(Stored data)
- - - - -

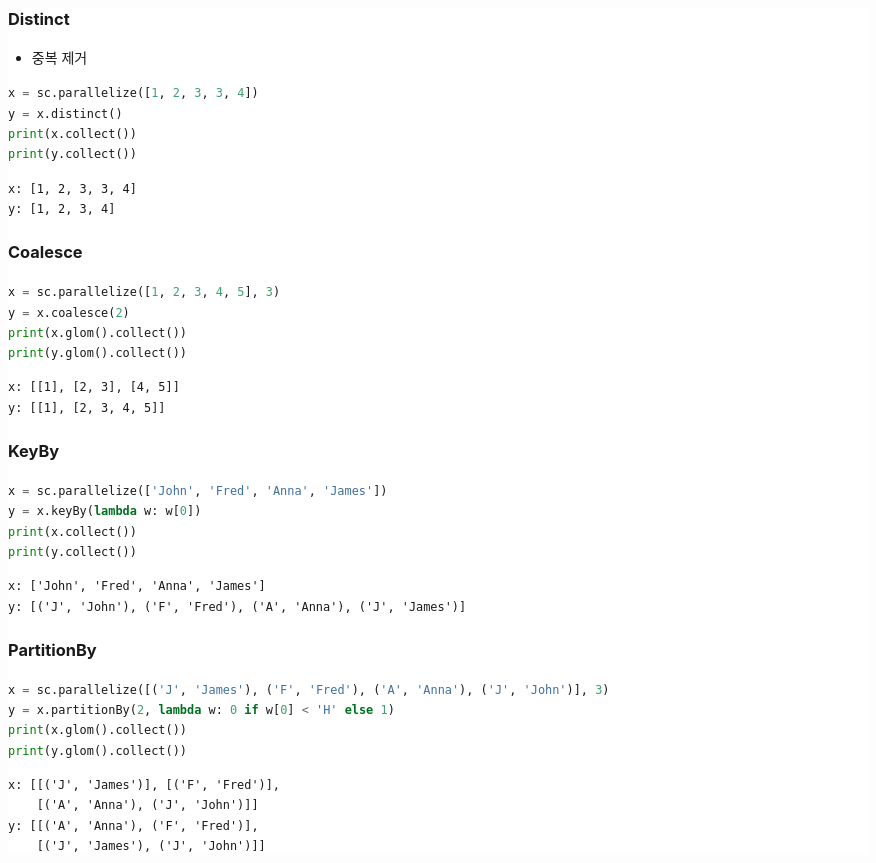 ### Distinct

- 중복 제거

```python
x = sc.parallelize([1, 2, 3, 3, 4])
y = x.distinct()
print(x.collect())
print(y.collect())
```

```console
x: [1, 2, 3, 3, 4]
y: [1, 2, 3, 4]
```

### Coalesce

```python
x = sc.parallelize([1, 2, 3, 4, 5], 3)
y = x.coalesce(2)
print(x.glom().collect())
print(y.glom().collect())
```

```console
x: [[1], [2, 3], [4, 5]]
y: [[1], [2, 3, 4, 5]]
```

### KeyBy

```python
x = sc.parallelize(['John', 'Fred', 'Anna', 'James'])
y = x.keyBy(lambda w: w[0])
print(x.collect())
print(y.collect())
```

```console
x: ['John', 'Fred', 'Anna', 'James']
y: [('J', 'John'), ('F', 'Fred'), ('A', 'Anna'), ('J', 'James')]
```

### PartitionBy

```python
x = sc.parallelize([('J', 'James'), ('F', 'Fred'), ('A', 'Anna'), ('J', 'John')], 3)
y = x.partitionBy(2, lambda w: 0 if w[0] < 'H' else 1)
print(x.glom().collect())
print(y.glom().collect())
```

```console
x: [[('J', 'James')], [('F', 'Fred')],
    [('A', 'Anna'), ('J', 'John')]]
y: [[('A', 'Anna'), ('F', 'Fred')],
    [('J', 'James'), ('J', 'John')]]
```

- - - - -

→ **Task brief**: Transcribe all the lines above exactly; any image among them is skipped.

→ **Response to this task**:
 ### Distinct

- 중복 제거

```python
x = sc.parallelize([1, 2, 3, 3, 4])
y = x.distinct()
print(x.collect())
print(y.collect())
```

```console
x: [1, 2, 3, 3, 4]
y: [1, 2, 3, 4]
```

### Coalesce

```python
x = sc.parallelize([1, 2, 3, 4, 5], 3)
y = x.coalesce(2)
print(x.glom().collect())
print(y.glom().collect())
```

```console
x: [[1], [2, 3], [4, 5]]
y: [[1], [2, 3, 4, 5]]
```

### KeyBy

```python
x = sc.parallelize(['John', 'Fred', 'Anna', 'James'])
y = x.keyBy(lambda w: w[0])
print(x.collect())
print(y.collect())
```

```console
x: ['John', 'Fred', 'Anna', 'James']
y: [('J', 'John'), ('F', 'Fred'), ('A', 'Anna'), ('J', 'James')]
```

### PartitionBy

```python
x = sc.parallelize([('J', 'James'), ('F', 'Fred'), ('A', 'Anna'), ('J', 'John')], 3)
y = x.partitionBy(2, lambda w: 0 if w[0] < 'H' else 1)
print(x.glom().collect())
print(y.glom().collect())
```

```console
x: [[('J', 'James')], [('F', 'Fred')],
    [('A', 'Anna'), ('J', 'John')]]
y: [[('A', 'Anna'), ('F', 'Fred')],
    [('J', 'James'), ('J', 'John')]]
```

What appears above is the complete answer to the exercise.